Action item: Instruction for the data below: set down exactly the lines from the line with "and sends $(z_1, z_2, w_1, w_2, v)$" to the line with "Given $N_i$, initial", inclusive, and no others.

Items from a data source:
.....

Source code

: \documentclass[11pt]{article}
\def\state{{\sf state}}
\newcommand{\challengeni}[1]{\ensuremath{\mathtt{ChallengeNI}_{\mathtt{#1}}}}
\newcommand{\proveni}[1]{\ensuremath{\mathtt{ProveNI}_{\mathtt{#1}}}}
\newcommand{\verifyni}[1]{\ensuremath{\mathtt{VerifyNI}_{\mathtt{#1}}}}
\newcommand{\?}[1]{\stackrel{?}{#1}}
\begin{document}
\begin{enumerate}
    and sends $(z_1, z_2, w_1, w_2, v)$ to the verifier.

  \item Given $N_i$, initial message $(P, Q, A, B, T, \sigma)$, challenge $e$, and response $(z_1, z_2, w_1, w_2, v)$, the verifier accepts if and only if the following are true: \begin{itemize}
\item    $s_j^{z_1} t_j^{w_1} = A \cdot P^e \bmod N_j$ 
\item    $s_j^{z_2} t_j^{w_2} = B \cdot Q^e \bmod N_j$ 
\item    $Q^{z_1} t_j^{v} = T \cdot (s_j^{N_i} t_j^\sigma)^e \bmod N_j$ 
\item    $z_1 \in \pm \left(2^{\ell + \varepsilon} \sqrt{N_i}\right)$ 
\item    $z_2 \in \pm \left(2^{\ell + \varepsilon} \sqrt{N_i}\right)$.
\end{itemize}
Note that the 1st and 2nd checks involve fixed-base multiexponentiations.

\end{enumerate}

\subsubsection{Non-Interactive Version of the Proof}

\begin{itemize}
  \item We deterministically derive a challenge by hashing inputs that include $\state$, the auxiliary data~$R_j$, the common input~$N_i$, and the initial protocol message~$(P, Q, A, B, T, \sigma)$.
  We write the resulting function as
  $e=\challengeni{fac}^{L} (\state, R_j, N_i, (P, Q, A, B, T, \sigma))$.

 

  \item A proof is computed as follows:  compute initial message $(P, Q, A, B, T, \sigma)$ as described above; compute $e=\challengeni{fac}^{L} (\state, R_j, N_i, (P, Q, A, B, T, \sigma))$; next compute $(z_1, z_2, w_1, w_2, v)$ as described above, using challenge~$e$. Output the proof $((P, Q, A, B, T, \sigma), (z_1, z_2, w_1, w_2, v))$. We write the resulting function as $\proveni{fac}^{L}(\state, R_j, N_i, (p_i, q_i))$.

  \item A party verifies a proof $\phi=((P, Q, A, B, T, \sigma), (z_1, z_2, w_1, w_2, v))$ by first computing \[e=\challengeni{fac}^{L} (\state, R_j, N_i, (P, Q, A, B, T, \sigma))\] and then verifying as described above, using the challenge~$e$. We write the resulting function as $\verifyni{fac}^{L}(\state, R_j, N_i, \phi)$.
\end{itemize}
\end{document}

.....

Written reply:
    and sends $(z_1, z_2, w_1, w_2, v)$ to the verifier.

  \item Given $N_i$, initial message $(P, Q, A, B, T, \sigma)$, challenge $e$, and response $(z_1, z_2, w_1, w_2, v)$, the verifier accepts if and only if the following are true: \begin{itemize}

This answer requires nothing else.